How to tackle multiple large personal projects?
December 4, 2013 5:20 AM   Subscribe

I need some advice on getting things done. I have several large personal projects I've been trying to work on for a long time, but I am having trouble making even the smallest dent in each.

There are probably 5-10 different projects. They include things like: frame and hang artwork, clean out closet, edit 4 years worth of vacation photos on computer, mend pile of clothes, set up personal portfolio website, etc.

For the vast majority of these projects, I am NOT comfortable with outsourcing. This is also the culled list, so for the sake of this question let's assume I've already dropped the least important, not-everything-has-to-be-done projects form the list.

A few projects have a hard deadline. A few have a soft deadline and a few are "hopefully someday" projects.

I am really good at making action plans, and I have already identified (most of) the steps necessary to finish the projects. I use Evernote to organize these projects into workflows.

So why aren't they getting done?

Here's what I suspect: I try to work on a little here and there each day. So lets say, I've got 5 projects I'm currently working on. After exercise, work and my day-to-day tasks such as to dos and making dinner, I divide up the remaining day into chunks for each project. But that only leaves like 1.5 hours for each, which I sort of feel like isn't enough time to really get into the "flow" of productivity. I might knock 1-2 items off each project's action list, but I never feel like I'm making a big dent and certainly am not felling any sense of completion.

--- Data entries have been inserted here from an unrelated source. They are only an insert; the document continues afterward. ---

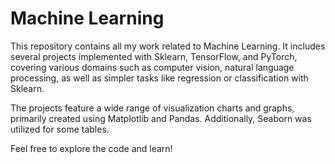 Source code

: # Machine Learning

This repository contains all my work related to Machine Learning. It includes several projects implemented with Sklearn, TensorFlow, and PyTorch, covering various domains such as computer vision, natural language processing, as well as simpler tasks like regression or classification with Sklearn.

The projects feature a wide range of visualization charts and graphs, primarily created using Matplotlib and Pandas. Additionally, Seaborn was utilized for some tables.

Feel free to explore the code and learn!
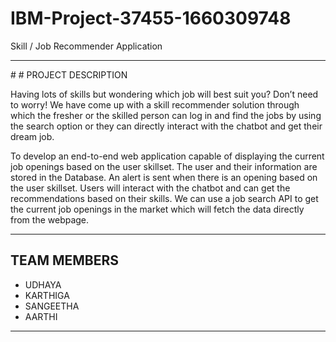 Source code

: # IBM-Project-37455-1660309748
Skill / Job Recommender Application
<hr>
# #  PROJECT DESCRIPTION

Having lots of skills but wondering which job will best suit you? Don’t need to worry! We have come up with a skill recommender solution through which the fresher or the skilled person can log in and find the jobs by using the search option or they can directly interact with the chatbot and get their dream job.



To develop an end-to-end web application capable of displaying the current job openings based on the user skillset.  The user and their information are stored in the Database.  An alert is sent when there is an opening based on the user skillset. Users will interact with the chatbot and can get the recommendations based on their skills. We can use a job search API to get the current job openings in the market which will fetch the data directly from the webpage.

<hr>

##  TEAM MEMBERS
- UDHAYA
- KARTHIGA
- SANGEETHA
- AARTHI
<hr>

I am also scheduling pretty much every waking hour of my day, so needless to say, I have little downtime and am often mentally exhausted by the end of the day. Its gotten to the point where I lay awake at night and think about all the things I *didn't* get to that day, and how much more I have to do the next day.

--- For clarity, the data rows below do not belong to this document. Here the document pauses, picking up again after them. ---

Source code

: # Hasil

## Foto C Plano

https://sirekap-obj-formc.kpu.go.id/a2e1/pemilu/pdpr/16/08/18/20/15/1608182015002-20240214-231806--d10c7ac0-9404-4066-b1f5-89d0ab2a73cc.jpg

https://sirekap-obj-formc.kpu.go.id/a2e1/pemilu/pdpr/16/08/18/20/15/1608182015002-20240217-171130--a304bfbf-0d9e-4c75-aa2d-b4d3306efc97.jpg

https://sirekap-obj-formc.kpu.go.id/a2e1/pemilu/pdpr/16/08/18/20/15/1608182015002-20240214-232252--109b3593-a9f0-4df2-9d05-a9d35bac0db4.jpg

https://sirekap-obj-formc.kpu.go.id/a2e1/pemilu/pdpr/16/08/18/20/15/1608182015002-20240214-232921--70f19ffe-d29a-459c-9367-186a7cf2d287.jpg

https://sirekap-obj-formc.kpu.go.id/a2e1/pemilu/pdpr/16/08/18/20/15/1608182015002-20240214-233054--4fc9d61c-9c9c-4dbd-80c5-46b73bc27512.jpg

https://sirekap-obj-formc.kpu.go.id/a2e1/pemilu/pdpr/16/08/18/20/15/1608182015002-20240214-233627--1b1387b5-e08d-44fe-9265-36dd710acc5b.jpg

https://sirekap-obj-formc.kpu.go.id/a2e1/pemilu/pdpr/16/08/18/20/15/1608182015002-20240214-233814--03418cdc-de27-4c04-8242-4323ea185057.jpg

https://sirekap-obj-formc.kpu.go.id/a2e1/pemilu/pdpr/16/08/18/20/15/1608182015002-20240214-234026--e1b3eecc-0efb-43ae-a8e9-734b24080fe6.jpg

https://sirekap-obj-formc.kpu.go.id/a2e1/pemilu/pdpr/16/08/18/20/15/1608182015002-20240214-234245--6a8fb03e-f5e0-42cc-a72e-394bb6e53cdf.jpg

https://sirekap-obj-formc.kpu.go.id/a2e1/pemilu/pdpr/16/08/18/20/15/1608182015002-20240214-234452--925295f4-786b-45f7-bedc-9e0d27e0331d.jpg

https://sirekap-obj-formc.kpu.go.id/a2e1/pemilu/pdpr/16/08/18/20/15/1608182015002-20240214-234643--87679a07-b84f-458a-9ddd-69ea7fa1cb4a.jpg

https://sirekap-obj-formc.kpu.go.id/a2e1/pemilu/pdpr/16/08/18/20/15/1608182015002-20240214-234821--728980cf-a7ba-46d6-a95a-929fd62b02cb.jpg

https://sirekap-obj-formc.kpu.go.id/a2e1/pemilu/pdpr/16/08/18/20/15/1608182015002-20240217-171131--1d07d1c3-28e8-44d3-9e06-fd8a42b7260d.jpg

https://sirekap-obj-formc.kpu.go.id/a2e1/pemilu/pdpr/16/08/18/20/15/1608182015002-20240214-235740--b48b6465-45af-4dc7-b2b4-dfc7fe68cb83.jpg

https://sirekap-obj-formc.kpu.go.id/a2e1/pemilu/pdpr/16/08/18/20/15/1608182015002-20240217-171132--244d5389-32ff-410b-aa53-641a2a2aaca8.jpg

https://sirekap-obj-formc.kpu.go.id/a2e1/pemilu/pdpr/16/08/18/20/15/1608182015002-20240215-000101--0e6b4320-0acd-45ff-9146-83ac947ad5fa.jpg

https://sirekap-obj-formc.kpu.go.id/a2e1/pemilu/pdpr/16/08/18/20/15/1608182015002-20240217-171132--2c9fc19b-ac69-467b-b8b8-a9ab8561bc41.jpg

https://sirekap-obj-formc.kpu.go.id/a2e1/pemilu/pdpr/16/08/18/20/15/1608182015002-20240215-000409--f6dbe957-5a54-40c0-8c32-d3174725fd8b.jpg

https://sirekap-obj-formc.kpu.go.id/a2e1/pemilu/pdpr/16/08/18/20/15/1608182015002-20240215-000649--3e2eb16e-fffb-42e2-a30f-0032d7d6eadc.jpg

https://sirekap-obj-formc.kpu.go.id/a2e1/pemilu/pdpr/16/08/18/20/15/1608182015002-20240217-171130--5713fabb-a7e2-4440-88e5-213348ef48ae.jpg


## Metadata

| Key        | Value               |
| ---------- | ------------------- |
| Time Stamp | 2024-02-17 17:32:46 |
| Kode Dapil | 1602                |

I sort of think it would be better just focus on one project at a time and one project only, working until total completion before moving on to the next. Last night I downloaded a pomodoro-style timer, to help me focus and to also enforce breaks so I at least get a little downtime here and there.

I would appreciate any other tips or advice.
posted by Brittanie to Grab Bag (17 answers total) 27 users marked this as a favorite
Sounds like you've answered your own question with the 2nd to last paragraph. If you think approaching them one at a time could work, that sounds like a great first go.
posted by colin_l at 5:47 AM on December 4, 2013

I wonder how well you are working on any given project, because 90 minutes on almost any project should make a visible difference. So I'd think first a lot about efficiency.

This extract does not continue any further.